Otoritas Jasa Keuangan (OJK) telah menetapkan batas akhir pendaftaran usaha pinjam-meminjam uang antarpengguna (peer to peer lending) yang merupakan bagian dari transaksi keuangan berbasis digital (financial technology / fintech), pada bulan ini. Namun menjelang berakhirnya masa pendaftaran, baru 23 perusahaan yang mendaftar.
Kepala Eksekutif Pengawas Industri Keuangan Non-Bank (IKNB) Firdaus Djaelani menjelaskan, sejak Peraturan OJK (POJK) nomor 77/POJK.01/2016 diluncurkan, baru sebanyak 23 perusahaan fintech yang memiliki usaha pinjam-meminjam uang antarpengguna yang mendaftar ke OJK. Bahkan dari jumlah tersebut, baru 11 perusahaan yang telah memperoleh surat bukti terdaftar.

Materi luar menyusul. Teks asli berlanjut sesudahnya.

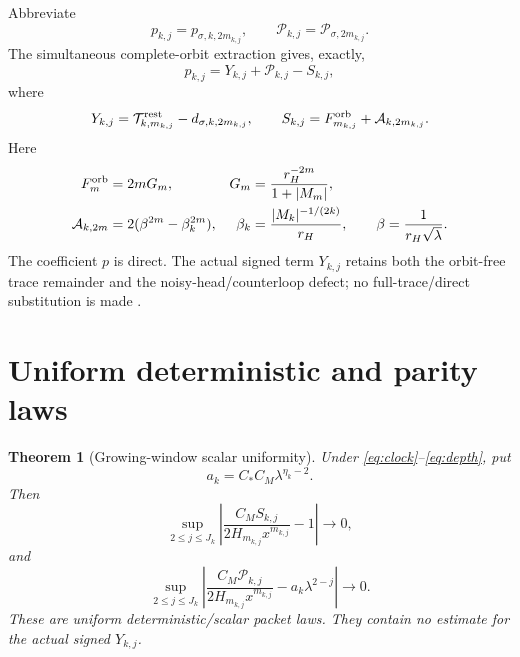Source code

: \documentclass[11pt]{article}
\newtheorem{theorem}{Theorem}[section]
\theoremstyle{remark}
\newcommand{\cP}{\mathcal P}
\newcommand{\cA}{\mathcal A}
\newcommand{\cT}{\mathcal T}
\begin{document}
Abbreviate
\[
 p_{k,j}=p_{\sigma,k,2m_{k,j}},\qquad
 \cP_{k,j}=\cP_{\sigma,2m_{k,j}}.
\]
The simultaneous complete-orbit extraction gives, exactly,
\begin{equation}\label{eq:coefficient}
 \boxed{
 p_{k,j}=Y_{k,j}+\cP_{k,j}-S_{k,j},}
\end{equation}
where
\begin{equation}\label{eq:YS}
 Y_{k,j}=\cT_{k,m_{k,j}}^{\rm rest}
          -d_{\sigma,k,2m_{k,j}},\qquad
 S_{k,j}=F_{m_{k,j}}^{\rm orb}+\cA_{k,2m_{k,j}}.
\end{equation}
Here
\begin{align}
 F_m^{\rm orb}&=2mG_m,
 &G_m&=\frac{r_H^{-2m}}{1+|M_m|},\label{eq:orbit}\\
 \cA_{k,2m}&=2(\beta^{2m}-\beta_k^{2m}),
 &\beta_k&=\frac{|M_k|^{-1/(2k)}}{r_H},
 \qquad \beta=\frac1{r_H\sqrt\lambda}.\label{eq:radial}
\end{align}
The coefficient $p$ is direct.  The actual signed term $Y_{k,j}$ retains
both the orbit-free trace remainder and the noisy-head/counterloop defect;
no full-trace/direct substitution is made
\citep{WangObservation2026,WangTwoSidebands2026}.

\section{Uniform deterministic and parity laws}

\begin{theorem}[Growing-window scalar uniformity]
\label{thm:uniformity}
Under \eqref{eq:clock}--\eqref{eq:depth}, put
\begin{equation}\label{eq:a-k}
 a_k=C_*C_M\lambda^{\eta_k-2}.
\end{equation}
Then
\begin{equation}\label{eq:demand-uniform}
 \boxed{
 \sup_{2\le j\le J_k}
 \left|
 \frac{C_MS_{k,j}}{2H_{m_{k,j}}x^{m_{k,j}}}-1
 \right|\longrightarrow0,}
\end{equation}
and
\begin{equation}\label{eq:parity-uniform}
 \boxed{
 \sup_{2\le j\le J_k}
 \left|
 \frac{C_M\cP_{k,j}}{2H_{m_{k,j}}x^{m_{k,j}}}
 -a_k\lambda^{2-j}
 \right|\longrightarrow0.}
\end{equation}
These are uniform deterministic/scalar packet laws.  They contain no
estimate for the actual signed $Y_{k,j}$.
\end{theorem}
\end{document}
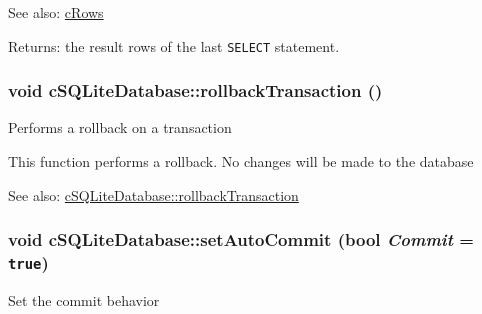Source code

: \begin{Desc}
\item[See also:]\hyperlink{classcRows}{cRows} \end{Desc}
\begin{Desc}
\item[Returns:]the result rows of the last {\tt SELECT} statement. \end{Desc}
\hypertarget{classcSQLiteDatabase_e20eff598832e1da41a8e915ee807548}{
\subsubsection[{rollbackTransaction}]{\setlength{\rightskip}{0pt plus 5cm}void cSQLiteDatabase::rollbackTransaction ()}}
\label{classcSQLiteDatabase_e20eff598832e1da41a8e915ee807548}


Performs a rollback on a transaction

This function performs a rollback. No changes will be made to the database

\begin{Desc}
\item[See also:]\hyperlink{classcSQLiteDatabase_e20eff598832e1da41a8e915ee807548}{cSQLiteDatabase::rollbackTransaction} \end{Desc}
\hypertarget{classcSQLiteDatabase_b1749baadeb733ea3efdbbd9ffe83253}{
\subsubsection[{setAutoCommit}]{\setlength{\rightskip}{0pt plus 5cm}void cSQLiteDatabase::setAutoCommit (bool {\em Commit} = {\tt true})}}
\label{classcSQLiteDatabase_b1749baadeb733ea3efdbbd9ffe83253}


Set the commit behavior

"23 sudah mendaftar. Tapi yang mendapat surat bukti terdaftarnya 11, kan mereka masih melengkapi dokumen," ujar Firdaus saat ditemui di Gedung OJK Lapangan Banteng, Jakarta, Selasa (20/6). (Baca: OJK Bentuk Satgas Pengawas Fintech Pinjam-Meminjam Uang )
Firdaus mengatakan OJK memang telah menentukan batas pendaftaran pada akhir Juni 2016 ini. Namun, bukan berarti seluruhnya harus resmi terdaftar pada akhir bulan ini. Batas waktu tersebut hanya merupakan batas akhir mengajukan pendaftaran, sedangkan proses melengkapkan dokumen dan perolehan surat bukti terdaftar bisa diperoleh setelah bulan tersebut.
Apabila sampai pekan depan masih ada perusahaan fintech yang belum mendaftar, maka mereka harus melalui proses perizinan untuk bisa menjalankan bisnisnya di Indonesia. OJK memang tidak menetapkan sanksi khusus kepada perusahaan fintech yang belum mendaftar sampai batas akhir.
Menurut Firdaus, perusahaan fintech yang belum terdaftar tidak akan bisa memperoleh berbagai kemudahan dalam bisnisnya. "Ya jadi mereka harus masuk ke proses perizinan. Mendaftar sama meminta izin pastinya akan berbeda," ujar Firdaus.
Akan ada perbedaan persyaratan dokumen yang harus dilengkapi bagi perusahaan yang mendaftar hingga pekan depan, dengan yang mengajukan izin setelah pendaftaran ditutup. Namun, dia tidak menjelaskan secara rinci apa saja persyaratan tersebut.
(Baca: Bisa Jadi Solusi Inkusi Finansial, Pemerintah Dukung Fintech)
Padahal, jika mendaftar sampai akhir bulan ini, perusahaan boleh melengkapi dokumen yang dibutuhkan sampai dengan waktu tertentu. Sembari melengkapi dokumen, perusahaan tersebut masih bisa tetap beroperasi. Sementara jika tidak mendaftar dan belum mendapat izin, perusahaan akan sulit beroperasi.
Kesulitan lain apabila tidak mendaftar sampai dengan batas waktu yang ditentukan adalah adanya kemungkinan perubahan syarat operasi perusahaan. Firdaus mencontohkan, batas modal yang diperlukan perusahaan ini apabila mendaftar sampai dengan Juni ini adalah Rp 2,5 miliar. Namun, bisa saja angka tersebut ditingkatkan menjadi Rp 5 miliar bagi perusahaan yang tidak mendaftar.
Meskipun demikian, Firdaus mengaku OJK akan tetap mendukung berkembangnya perusahaan fintech ini di Indonesia. Salah satu caranya adalah dengan tidak menetapkan bunga dan menyerahkannya ke mekanisme pasar. Walaupun, memang bunga yang ditetapkan cukup tinggi.
"Tapi mereka tidak ada agunan, mungkin cost of fund lebih tinggi, resiko juga tinggi. Jadi itu yang menyebabkan bunga lebih mahal," ujarnya. (Baca: Cegah Kejahatan, OJK Atur Ketat Peminjaman Uang secara Virtual)
Menurut data OJK, pertumbuhan industri fintech pinjam-meminjam uang antar pengguna ini berkembang cukup pesat, yakni dari 51 perusahaan di triwulan I 2016 menjadi 135 perusahaan di Triwulan III 2016.